From a peachy face of a new born to a radiating one of a teenager, one thing that readily distinguishes us from the other 8.7 million species inhabiting this planet is our face. The unique features bestowed to every individual are a biological marvel. It’s even more amazing to how certain features are carried on within generations of family, thus personalizing our physical existence in synonymic characteristics. The subtlety of human life has been governed by idealism of these characteristics, sometimes to fashion and sometimes to sheer enticement.
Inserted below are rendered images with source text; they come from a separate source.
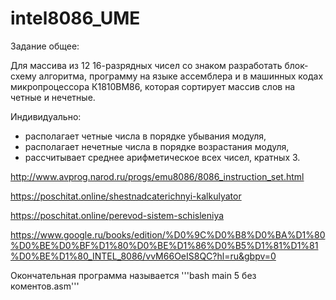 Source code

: # intel8086_UME

Задание общее:

Для массива из 12 16-разрядных чисел со знаком разработать блок-схему алгоритма, программу на языке ассемблера и в машинных кодах микропроцессора К1810ВМ86, которая сортирует массив слов на четные и нечетные.

Индивидуально:
- располагает четные числа в порядке убывания модуля,
- располагает нечетные числа в порядке возрастания модуля,
- рассчитывает среднее арифметическое всех чисел, кратных 3.


http://www.avprog.narod.ru/progs/emu8086/8086_instruction_set.html


https://poschitat.online/shestnadcaterichnyi-kalkulyator


https://poschitat.online/perevod-sistem-schisleniya


https://www.google.ru/books/edition/%D0%9C%D0%B8%D0%BA%D1%80%D0%BE%D0%BF%D1%80%D0%BE%D1%86%D0%B5%D1%81%D1%81%D0%BE%D1%80_INTEL_8086/vvM66OeIS8QC?hl=ru&gbpv=0

Окончательная программа называется '''bash main 5 без коментов.asm'''
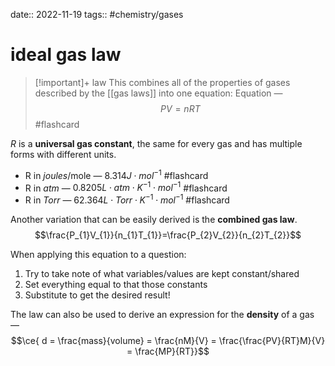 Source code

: date:: 2022-11-19
tags:: #chemistry/gases 

# ideal gas law
>[!important]+ law
This combines all of the properties of gases described by the [[gas laws]] into one equation:
Equation — $$PV=nRT$$ #flashcard 

$R$ is a **universal gas constant**, the same for every gas and has multiple forms with different units.
- R in *joules*/mole — $8.314 J \cdot mol^{-1}$ #flashcard 
- R in *atm* — $0.8205 L \cdot atm \cdot K^{-1} \cdot mol^{-1}$ #flashcard 
- R in *Torr* — $62.364 L \cdot Torr \cdot K^{-1} \cdot mol^{-1}$ #flashcard 

Another variation that can be easily derived is the **combined gas law**.
$$\frac{P_{1}V_{1}}{n_{1}T_{1}}=\frac{P_{2}V_{2}}{n_{2}T_{2}}$$

When applying this equation to a question: 
1. Try to take note of what variables/values are kept constant/shared
2. Set everything equal to that those constants
3. Substitute to get the desired result!

The law can also be used to derive an expression for the **density** of a gas — $$\ce{ d = \frac{mass}{volume} = \frac{nM}{V} = \frac{\frac{PV}{RT}M}{V} = \frac{MP}{RT}}$$ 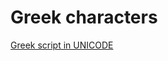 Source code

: # Greek characters

[Greek script in UNICODE](https://en.wikipedia.org/wiki/Greek_alphabet#Greek_in_Unicode)
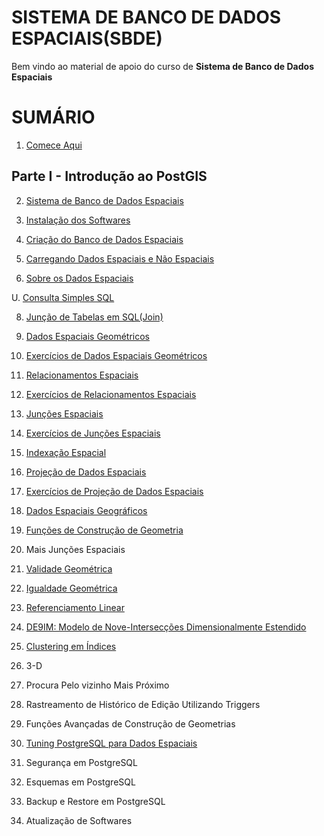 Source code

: # SISTEMA DE BANCO DE DADOS ESPACIAIS(SBDE)

Bem vindo ao material de apoio do curso de **Sistema de Banco de Dados Espaciais**

# SUMÁRIO

1. [Comece Aqui](https://github.com/deamorim2/sbde/blob/master/wiki/01/texto.md)

## Parte I - Introdução ao PostGIS

2. [Sistema de Banco de Dados Espaciais](https://github.com/deamorim2/sbde/blob/master/wiki/02/texto.md)

3. [Instalação dos Softwares](https://github.com/deamorim2/sbde/blob/master/wiki/03/texto.md)

4. [Criação do Banco de Dados Espaciais](https://github.com/deamorim2/sbde/blob/master/wiki/04/texto.md)

5. [Carregando Dados Espaciais e Não Espaciais](https://github.com/deamorim2/sbde/blob/master/wiki/05/texto.md)

6. [Sobre os Dados Espaciais](https://github.com/deamorim2/sbde/blob/master/wiki/06/texto.md)

U. [Consulta Simples SQL](https://github.com/deamorim2/sbde/blob/master/wiki/07/texto.md)

8. [Junção de Tabelas em SQL(Join)](https://github.com/deamorim2/sbde/blob/master/wiki/08/texto.md)

9. [Dados Espaciais Geométricos](https://github.com/deamorim2/sbde/blob/master/wiki/09/texto.md)

10. [Exercícios de Dados Espaciais Geométricos](https://github.com/deamorim2/sbde/blob/master/wiki/10/texto.md) 

11. [Relacionamentos Espaciais](https://github.com/deamorim2/sbde/blob/master/wiki/11/texto.md)

12. [Exercícios de Relacionamentos Espaciais](https://github.com/deamorim2/sbde/blob/master/wiki/12/texto.md)

13. [Junções Espaciais](https://github.com/deamorim2/sbde/blob/master/wiki/13/texto.md)

14. [Exercícios de Junções Espaciais](https://github.com/deamorim2/sbde/blob/master/wiki/14/texto.md)

15. [Indexação Espacial](https://github.com/deamorim2/sbde/blob/master/wiki/15/texto.md)

16. [Projeção de Dados Espaciais](https://github.com/deamorim2/sbde/blob/master/wiki/16/texto.md)

17. [Exercícios de Projeção de Dados Espaciais](https://github.com/deamorim2/sbde/blob/master/wiki/17/texto.md)

18. [Dados Espaciais Geográficos](https://github.com/deamorim2/sbde/blob/master/wiki/18/texto.md)

19. [Funções de Construção de Geometria](https://github.com/deamorim2/sbde/blob/master/wiki/19/texto.md)

20. Mais Junções Espaciais

21. [Validade Geométrica](https://github.com/deamorim2/sbde/blob/master/wiki/21/texto.md)

22. [Igualdade Geométrica](https://github.com/deamorim2/sbde/blob/master/wiki/22/texto.md)

23. [Referenciamento Linear](https://github.com/deamorim2/sbde/blob/master/wiki/23/texto.md)

24. [DE9IM: Modelo de Nove-Intersecções Dimensionalmente Estendido](https://github.com/deamorim2/sbde/blob/master/wiki/24/texto.md)

25. [Clustering em Índices](https://github.com/deamorim2/sbde/blob/master/wiki/25/texto.md)

26. 3-D

27. Procura Pelo vizinho Mais Próximo

28. Rastreamento de Histórico de Edição Utilizando Triggers

29. Funções Avançadas de Construção de Geometrias

30. [Tuning PostgreSQL para Dados Espaciais](https://github.com/deamorim2/sbde/blob/master/wiki/30/texto.md)

31. Segurança em PostgreSQL

32. Esquemas em PostgreSQL

33. Backup e Restore em PostgreSQL

34. Atualização de Softwares

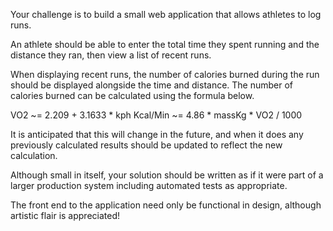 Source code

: Your challenge is to build a small web application that allows athletes to log runs.

An athlete should be able to enter the total time they spent running and the distance they ran, then view a list of recent runs.

When displaying recent runs, the number of calories burned during the run should be displayed alongside the time and distance. The number of calories burned can be calculated using the formula below.

VO2 ~= 2.209 + 3.1633 * kph
Kcal/Min ~= 4.86 * massKg * VO2 / 1000

It is anticipated that this will change in the future, and when it does any previously calculated results should be updated to reflect the new calculation.

Although small in itself, your solution should be written as if it were part of a larger production system including automated tests as appropriate.

The front end to the application need only be functional in design, although artistic flair is appreciated!
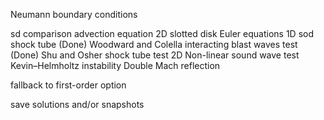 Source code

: Neumann boundary conditions

sd comparison
    advection equation
        2D
            slotted disk
    Euler equations
        1D
            sod shock tube (Done)
            Woodward and Colella interacting blast waves test (Done)
            Shu and Osher shock tube test
        2D
            Non-linear sound wave test
            Kevin–Helmholtz instability
            Double Mach reflection

fallback to first-order option

save solutions and/or snapshots
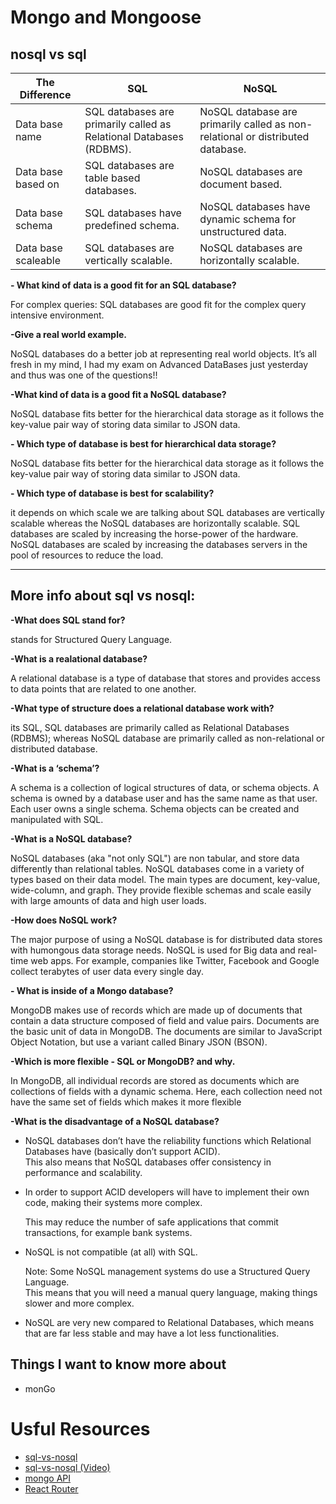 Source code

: # Mongo and Mongoose

## nosql vs sql

The Difference|SQL|NoSQL
--------------|---|--------
Data base name|SQL databases are primarily called as Relational Databases (RDBMS).|NoSQL database are primarily called as non-relational or distributed database.
Data base based on|SQL databases are table based databases.|NoSQL databases are document based.
Data base schema|SQL databases have predefined schema.|NoSQL databases have dynamic schema for unstructured data.
Data base scaleable|SQL databases are vertically scalable.|NoSQL databases are horizontally scalable.


**- What kind of data is a good fit for an SQL database?**

For complex queries: SQL databases are good fit for the complex query intensive environment.

**-Give a real world example.**

NoSQL databases do a better job at representing real world objects.
It’s all fresh in my mind, I had my exam on Advanced DataBases just yesterday and thus was one of the questions!!


**-What kind of data is a good fit a NoSQL database?**

NoSQL database fits better for the hierarchical data storage as it follows the key-value pair way of storing data similar to JSON data.

**- Which type of database is best for hierarchical data storage?**

NoSQL database fits better for the hierarchical data storage as it follows the key-value pair way of storing data similar to JSON data.


**- Which type of database is best for scalability?**


it depends on which scale we are talking about SQL databases are vertically scalable whereas the NoSQL databases are horizontally scalable. SQL databases are scaled by increasing the horse-power of the hardware. NoSQL databases are scaled by increasing the databases servers in the pool of resources to reduce the load.
________________________________________________

## More info about sql vs nosql:

**-What does SQL stand for?**

stands for Structured Query Language.

**-What is a realational database?**

A relational database is a type of database that stores and provides access to data points that are related to one another.


**-What type of structure does a relational database work with?**

its SQL, SQL databases are primarily called as Relational Databases (RDBMS); whereas NoSQL database are primarily called as non-relational or distributed database.


**-What is a ‘schema’?**

A schema is a collection of logical structures of data, or schema objects. A schema is owned by a database user and has the same name as that user. Each user owns a single schema. Schema objects can be created and manipulated with SQL.


**-What is a NoSQL database?**

NoSQL databases (aka "not only SQL") are non tabular, and store data differently than relational tables. NoSQL databases come in a variety of types based on their data model. The main types are document, key-value, wide-column, and graph. They provide flexible schemas and scale easily with large amounts of data and high user loads.


**-How does NoSQL  work?**

The major purpose of using a NoSQL database is for distributed data stores with humongous data storage needs. NoSQL is used for Big data and real-time web apps. For example, companies like Twitter, Facebook and Google collect terabytes of user data every single day.


**- What is inside of a Mongo database?**

MongoDB makes use of records which are made up of documents that contain a data structure composed of field and value pairs. Documents are the basic unit of data in MongoDB. The documents are similar to JavaScript Object Notation, but use a variant called Binary JSON (BSON).


**-Which is more flexible - SQL or MongoDB? and why.**

In MongoDB, all individual records are stored as documents which are collections of fields with a dynamic schema. Here, each collection need not have the same set of fields which makes it more flexible


**-What is the disadvantage of a NoSQL database?**

* NoSQL databases don’t have the reliability functions which Relational Databases have (basically don’t support ACID).  
This also means that NoSQL databases offer consistency in performance and scalability.


* In order to support ACID developers will have to implement their own code, making their systems more complex.
  
  This may reduce the number of safe applications that commit transactions, for example bank systems.

* NoSQL is not compatible (at all) with SQL.  

  Note: Some NoSQL management systems do use a Structured Query Language.  
This means that you will need a manual query language, making things slower and more complex.

* NoSQL are very new compared to Relational Databases, which means that are far less stable and may have a lot less functionalities.

## Things I want to know more about
  - monGo


# Usful Resources 
  - [sql-vs-nosql](https://www.thegeekstuff.com/2014/01/sql-vs-nosql-db/?utm_source=tuicool)
  - [sql-vs-nosql (Video)](https://www.youtube.com/watch?v=ZS_kXvOeQ5Y)
  - [mongo API](https://mongoosejs.com/docs/api.html#Model)
  - [React Router](https://reactrouter.com/web/api/BrowserRouter)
Though faces have served what they essentially are meant for, the human mind has created jargon to see faces from a different facet. Faces have long been regarded as a measure of one’s inherent values and quality, a yardstick for defining beauty and genuineness. Though one can only imagine to how such demarcation prevailed within the society, facial characteristics went onto rule and serve the people in different ways. We have been conditioned over a period of time, to judge one’s inner values by how they look. Usually, the benevolent characteristics bend towards the one which the mind finds pleasing. The one’s with not such sharp features are adjudged as negative and guile, abhorred in general.
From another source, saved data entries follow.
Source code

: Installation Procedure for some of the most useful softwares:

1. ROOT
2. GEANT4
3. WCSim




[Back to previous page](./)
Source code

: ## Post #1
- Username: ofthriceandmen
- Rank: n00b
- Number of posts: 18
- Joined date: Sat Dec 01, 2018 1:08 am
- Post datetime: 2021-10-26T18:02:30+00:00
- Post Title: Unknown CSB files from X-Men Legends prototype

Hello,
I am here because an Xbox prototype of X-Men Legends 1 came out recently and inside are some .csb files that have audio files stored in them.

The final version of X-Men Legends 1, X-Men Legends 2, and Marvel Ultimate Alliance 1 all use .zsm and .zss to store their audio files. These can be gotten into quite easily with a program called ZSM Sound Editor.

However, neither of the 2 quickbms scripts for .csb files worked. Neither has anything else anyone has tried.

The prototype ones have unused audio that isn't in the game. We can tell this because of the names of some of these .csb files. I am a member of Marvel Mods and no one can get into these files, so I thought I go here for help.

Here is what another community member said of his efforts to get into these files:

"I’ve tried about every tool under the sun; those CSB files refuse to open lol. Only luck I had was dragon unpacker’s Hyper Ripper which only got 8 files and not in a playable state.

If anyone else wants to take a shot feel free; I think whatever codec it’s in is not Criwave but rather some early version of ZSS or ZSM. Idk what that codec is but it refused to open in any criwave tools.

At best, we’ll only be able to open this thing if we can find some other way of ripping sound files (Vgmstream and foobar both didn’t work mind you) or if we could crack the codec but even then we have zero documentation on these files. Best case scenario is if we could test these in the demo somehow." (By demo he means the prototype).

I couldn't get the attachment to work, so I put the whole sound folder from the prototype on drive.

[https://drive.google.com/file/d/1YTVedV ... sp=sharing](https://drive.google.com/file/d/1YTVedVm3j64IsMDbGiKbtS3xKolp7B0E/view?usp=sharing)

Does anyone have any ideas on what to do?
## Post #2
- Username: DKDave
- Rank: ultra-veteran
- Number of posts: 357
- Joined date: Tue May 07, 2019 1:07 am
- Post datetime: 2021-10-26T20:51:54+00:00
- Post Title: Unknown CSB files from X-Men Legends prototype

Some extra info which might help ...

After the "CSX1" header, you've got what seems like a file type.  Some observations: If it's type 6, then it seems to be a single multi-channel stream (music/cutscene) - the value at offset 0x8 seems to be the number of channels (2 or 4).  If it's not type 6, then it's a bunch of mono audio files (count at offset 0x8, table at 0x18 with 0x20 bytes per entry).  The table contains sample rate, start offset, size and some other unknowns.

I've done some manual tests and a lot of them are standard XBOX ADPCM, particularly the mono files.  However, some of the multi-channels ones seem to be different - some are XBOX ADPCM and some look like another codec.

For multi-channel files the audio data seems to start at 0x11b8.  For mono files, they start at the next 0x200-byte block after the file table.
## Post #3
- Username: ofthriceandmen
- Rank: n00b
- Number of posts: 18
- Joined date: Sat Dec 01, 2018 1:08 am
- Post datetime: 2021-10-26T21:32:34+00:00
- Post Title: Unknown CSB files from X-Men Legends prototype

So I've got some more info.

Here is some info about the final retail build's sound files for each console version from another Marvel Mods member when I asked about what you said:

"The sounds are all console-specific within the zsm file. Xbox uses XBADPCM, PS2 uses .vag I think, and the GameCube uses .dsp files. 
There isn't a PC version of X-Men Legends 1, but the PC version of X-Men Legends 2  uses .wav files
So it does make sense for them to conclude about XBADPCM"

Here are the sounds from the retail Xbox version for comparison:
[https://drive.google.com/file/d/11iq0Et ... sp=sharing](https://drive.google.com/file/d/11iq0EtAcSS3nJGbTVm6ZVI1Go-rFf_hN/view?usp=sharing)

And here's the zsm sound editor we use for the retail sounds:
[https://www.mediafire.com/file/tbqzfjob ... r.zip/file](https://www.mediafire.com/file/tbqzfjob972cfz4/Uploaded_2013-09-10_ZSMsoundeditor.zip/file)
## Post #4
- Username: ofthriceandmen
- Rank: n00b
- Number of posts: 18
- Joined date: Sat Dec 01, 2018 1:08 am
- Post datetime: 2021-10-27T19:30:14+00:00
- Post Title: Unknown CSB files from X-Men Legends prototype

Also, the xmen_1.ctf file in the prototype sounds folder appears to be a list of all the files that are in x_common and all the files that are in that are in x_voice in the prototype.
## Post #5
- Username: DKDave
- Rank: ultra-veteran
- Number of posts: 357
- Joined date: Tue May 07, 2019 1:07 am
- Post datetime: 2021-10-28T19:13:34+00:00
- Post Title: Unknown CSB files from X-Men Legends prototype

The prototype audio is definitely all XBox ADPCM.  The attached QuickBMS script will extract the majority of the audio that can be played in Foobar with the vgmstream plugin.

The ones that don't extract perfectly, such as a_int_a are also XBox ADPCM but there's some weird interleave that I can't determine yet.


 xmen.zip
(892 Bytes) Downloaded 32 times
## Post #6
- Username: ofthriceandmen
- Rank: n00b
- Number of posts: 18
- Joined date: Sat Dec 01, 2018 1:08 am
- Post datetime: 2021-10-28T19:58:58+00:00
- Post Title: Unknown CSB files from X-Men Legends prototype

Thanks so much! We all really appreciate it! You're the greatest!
Anyways, moving away from the negativity to the personal touch that the faces offer. Faces are like the barcode to life, wherein you are known first by your face and then by how you are. Faces capture our lives and our age. When we were born, we were cuddly odd shaped creatures with tiny minuscule features outlining our faces, but as we grew up, we distinguished ourselves further. Can you imagine the relevance of pictures without faces? I guess not. In fact, should you take pictures of exotic places which don’t feature you, you will realise that such pictures lose their relevance over a period of time and are ultimately deleted off. Imagine how Mark Zuckerberg would have survived had it not been for our faces. What would he have called the Facebook then? One of the main things that he leverages through his multi-billion dollar company is how we look. What would have happened to the idea of ‘selfies’ had we all been a bunch of identical humanoids, barely distinguished by our girth, height and how long our ear lobes reach out. Life wouldn’t have been so much fun. In the movie, (Spoiler Alert) Oblivion, Tom Cruise finds out that the earth has been divided into sectors, each manned by its own Tom Cruise. The only thing restraining one Cruise from meeting the other one is a plot by alien to disguise each other’s zone as Nuclear Radiation Zone. Imagine his disappointment when he finds the other Tom Cruise, who too has an equally ravishing female accomplice and gizmos to go with. He is cheated of his uniqueness and individuality.
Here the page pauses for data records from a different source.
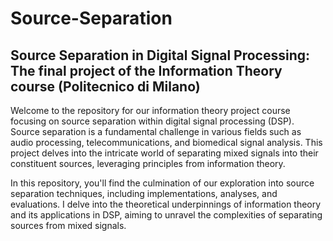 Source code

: # Source-Separation
## Source Separation in Digital Signal Processing: The final project of  the Information Theory course (Politecnico di Milano)

Welcome to the repository for our information theory project course focusing on source separation within digital signal processing (DSP). Source separation is a fundamental challenge in various fields such as audio processing, telecommunications, and biomedical signal analysis. This project delves into the intricate world of separating mixed signals into their constituent sources, leveraging principles from information theory.

In this repository, you'll find the culmination of our exploration into source separation techniques, including implementations, analyses, and evaluations. I delve into the theoretical underpinnings of information theory and its applications in DSP, aiming to unravel the complexities of separating sources from mixed signals.
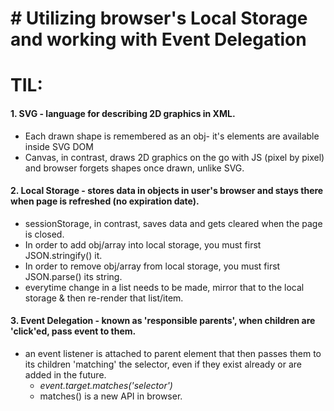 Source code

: # # Utilizing browser's Local Storage and working with Event Delegation

# TIL:

#### 1. SVG - language for describing 2D graphics in XML.

- Each drawn shape is remembered as an obj- it's elements are available inside SVG DOM
- Canvas, in contrast, draws 2D graphics on the go with JS (pixel by pixel) and browser forgets shapes once drawn, unlike SVG.

#### 2. Local Storage - stores data in objects in user's browser and stays there when page is refreshed (no expiration date).

- sessionStorage, in contrast, saves data and gets cleared when the page is closed.
- In order to add obj/array into local storage, you must first JSON.stringify() it.
- In order to remove obj/array from local storage, you must first JSON.parse() its string.
- everytime change in a list needs to be made, mirror that to the local storage & then re-render that list/item.

#### 3. Event Delegation - known as 'responsible parents', when children are 'click'ed, pass event to them.

- an event listener is attached to parent element that then passes them to its children 'matching' the selector, even if they exist already or are added in the future.
  - _event.target.matches('selector')_
  - matches() is a new API in browser.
In a world with similar faces, the concept of love and devotion, reverence and unity would have been lost. We would all be the same, probably bearing tags with numbers. All males with the same faces would go about trying to entice females bearing the same face. No amount dressing up and fancy talk would facilitate chances of getting action in the night. There wouldn’t exist a romantic notion of love at first sight, but maybe chances of love with unique numbers. Girls wouldn’t be curious to know how they would look in ‘that dress’ when they see their friends wearing it, and guys wouldn’t really be obsessing about the best friend’s girlfriend. The good thing would be that the concept of racism would be browbeaten into anonymity, with no major feature to draw comparison to, Obama would have been just another President, and Leonardo Di Caprio would have gagged Matthew McConaughey on the Oscar night to take the Oscar instead, so to feel how it really is to have one. In fact Mona Lisa would have been an ordinary women who struggled to smile while being painted. Life would have been just funny, if not better.